Phydelity, a redesign of PhyCLIP, is a statistically-principled and phylogeny-informed tool capable of identifying putative transmission clusters in pathogen phylogenies without the introduction of arbitrary distance thresholds.

Minimally, Phydelity only requires a phylogeny (in NEWICK format) as input.
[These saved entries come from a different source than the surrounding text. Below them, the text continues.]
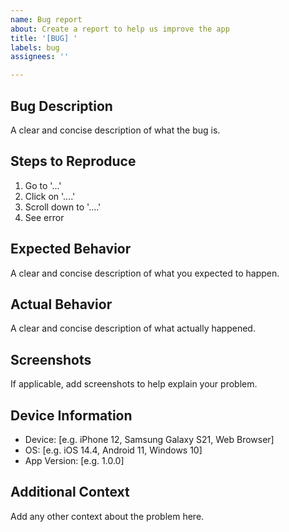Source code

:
```yaml
---
name: Bug report
about: Create a report to help us improve the app
title: '[BUG] '
labels: bug
assignees: ''

---
```


## Bug Description
A clear and concise description of what the bug is.

## Steps to Reproduce
1. Go to '...'
2. Click on '....'
3. Scroll down to '....'
4. See error

## Expected Behavior
A clear and concise description of what you expected to happen.

## Actual Behavior
A clear and concise description of what actually happened.

## Screenshots
If applicable, add screenshots to help explain your problem.

## Device Information
- Device: [e.g. iPhone 12, Samsung Galaxy S21, Web Browser]
- OS: [e.g. iOS 14.4, Android 11, Windows 10]
- App Version: [e.g. 1.0.0]

## Additional Context
Add any other context about the problem here.
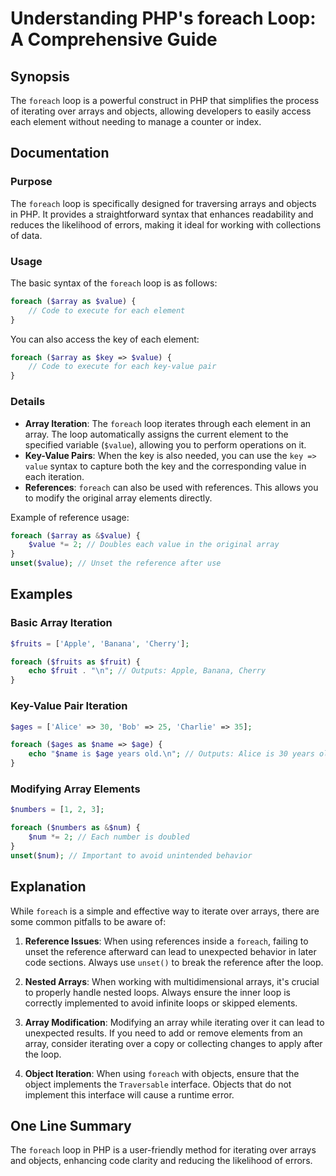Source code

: <!--
Meta Description: # Understanding PHP's foreach Loop: A Comprehensive Guide ## Synopsis The `foreach` loop is a powerful construct in PHP that simplifies the process of...
Meta Keywords: foreach, array, value, php, loop
-->

# Understanding PHP's foreach Loop: A Comprehensive Guide

## Synopsis
The `foreach` loop is a powerful construct in PHP that simplifies the process of iterating over arrays and objects, allowing developers to easily access each element without needing to manage a counter or index.

## Documentation
### Purpose
The `foreach` loop is specifically designed for traversing arrays and objects in PHP. It provides a straightforward syntax that enhances readability and reduces the likelihood of errors, making it ideal for working with collections of data.

### Usage
The basic syntax of the `foreach` loop is as follows:

```php
foreach ($array as $value) {
    // Code to execute for each element
}
```

You can also access the key of each element:

```php
foreach ($array as $key => $value) {
    // Code to execute for each key-value pair
}
```

### Details
- **Array Iteration**: The `foreach` loop iterates through each element in an array. The loop automatically assigns the current element to the specified variable (`$value`), allowing you to perform operations on it.
- **Key-Value Pairs**: When the key is also needed, you can use the `key => value` syntax to capture both the key and the corresponding value in each iteration.
- **References**: `foreach` can also be used with references. This allows you to modify the original array elements directly.

Example of reference usage:

```php
foreach ($array as &$value) {
    $value *= 2; // Doubles each value in the original array
}
unset($value); // Unset the reference after use
```

## Examples
### Basic Array Iteration
```php
$fruits = ['Apple', 'Banana', 'Cherry'];

foreach ($fruits as $fruit) {
    echo $fruit . "\n"; // Outputs: Apple, Banana, Cherry
}
```

### Key-Value Pair Iteration
```php
$ages = ['Alice' => 30, 'Bob' => 25, 'Charlie' => 35];

foreach ($ages as $name => $age) {
    echo "$name is $age years old.\n"; // Outputs: Alice is 30 years old, etc.
}
```

### Modifying Array Elements
```php
$numbers = [1, 2, 3];

foreach ($numbers as &$num) {
    $num *= 2; // Each number is doubled
}
unset($num); // Important to avoid unintended behavior
```

## Explanation
While `foreach` is a simple and effective way to iterate over arrays, there are some common pitfalls to be aware of:

1. **Reference Issues**: When using references inside a `foreach`, failing to unset the reference afterward can lead to unexpected behavior in later code sections. Always use `unset()` to break the reference after the loop.
   
2. **Nested Arrays**: When working with multidimensional arrays, it's crucial to properly handle nested loops. Always ensure the inner loop is correctly implemented to avoid infinite loops or skipped elements.

3. **Array Modification**: Modifying an array while iterating over it can lead to unexpected results. If you need to add or remove elements from an array, consider iterating over a copy or collecting changes to apply after the loop.

4. **Object Iteration**: When using `foreach` with objects, ensure that the object implements the `Traversable` interface. Objects that do not implement this interface will cause a runtime error.

## One Line Summary
The `foreach` loop in PHP is a user-friendly method for iterating over arrays and objects, enhancing code clarity and reducing the likelihood of errors.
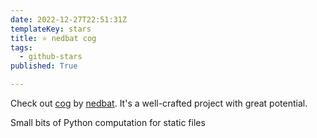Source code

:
 ```yaml
---
date: 2022-12-27T22:51:31Z
templateKey: stars
title: ⭐ nedbat cog
tags:
  - github-stars
published: True

---
```


Check out [cog](https://github.com/nedbat/cog) by [nedbat](https://github.com/nedbat). It's a well-crafted project with great potential.

Small bits of Python computation for static files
Phydelity infers the within-cluster divergence of putative transmission clusters by first determining the pairwise patristic distance distribution of closely-related tips. This distance distribution comprises of the pairwise distances of sequence j and its closest k-neighbouring tips, where the closest k-neighbours includes sequence j. The user can optionally input the desired k parameter OR allow Phydelity to automatically scale k to yield the supremum distribution with the lowest overall divergence.

To cite Phydelity:
Alvin X Han, Edyth Parker, Sebastian Maurer-Stroh, Colin A Russell, Inferring putative transmission clusters with Phydelity, Virus Evolution, Volume 5, Issue 2, July 2019, vez039, https://doi.org/10.1093/ve/vez039

Quickstart (for users of an academic institution only)

  1. Installation
  • Install dependencies using Anaconda.
    • Phydelity is written in Python 2 (Users using Python 3 for base Conda environment can build a separate Python 2 environment.
$ conda install -c etetoolkit ete3
$ conda install -c anaconda cython
$ conda install numpy scipy 
$ conda config --add channels http://conda.anaconda.org/gurobi
$ conda install gurobi
$ cd /path/to/Phydelity-master/
$ python setup.py install 
$ python setup.py clean --all 
  1. Run Phydelity
    Minimal input command:
$ phydelity.py --tree </path/to/treefile.newick>

See Full options below for other analysis options.

  1. Outputs
  • cluster_phydelity_k<\d+>_sol<\d+>_.txt - Tab-delimited text file of tip names and corresponding cluster ID.
  • tree_phydelity_k<\d+>_sol<\d+>_.txt - Figtree-formatted NEXUS tree file with cluster annotations.
  • pdftree_phydelity_k<\d+>_sol<\d+>_.txt - Optional PDF tree file if --pdf_tree is called.

Full options

usage: phydelity.py [-h] [-t TREE] [--k K] [--outgroup OUTGROUP]
                    [--collapse_zero_branch_length]
                    [--equivalent_zero_length EQUIVALENT_ZERO_LENGTH]
                    [--solver_verbose {0,1}] [--solver_check] [--pdf_tree]

Phydelity v1.0

optional arguments:
  -h, --help            show this help message and exit

Required:
  -t TREE, --tree TREE  Input phylogenetic tree in NEWICK format.

Analysis options:
  --k K                 Custom k neighbours (optional).
  --outgroup OUTGROUP   Taxon (name as appeared in tree) to be set as outgroup
                        OR type 'midpoint' for midpoint-rooting.
  --collapse_zero_branch_length
                        Collapse internal nodes with zero branch length of
                        tree before running Phydelity.
  --equivalent_zero_length EQUIVALENT_ZERO_LENGTH
                        Maximum branch length to be rounded to zero if the
                        --collapse_zero_branch_length flag is passed (default
                        = 1e-06).

Solver options:
  --solver_verbose {0,1}
                        Gurobi solver verbose (default: 0)
  --solver_check        Check if Gurobi is installed.

Output options:
  --pdf_tree            PDF tree output annotated with cluster results (X
                        server required).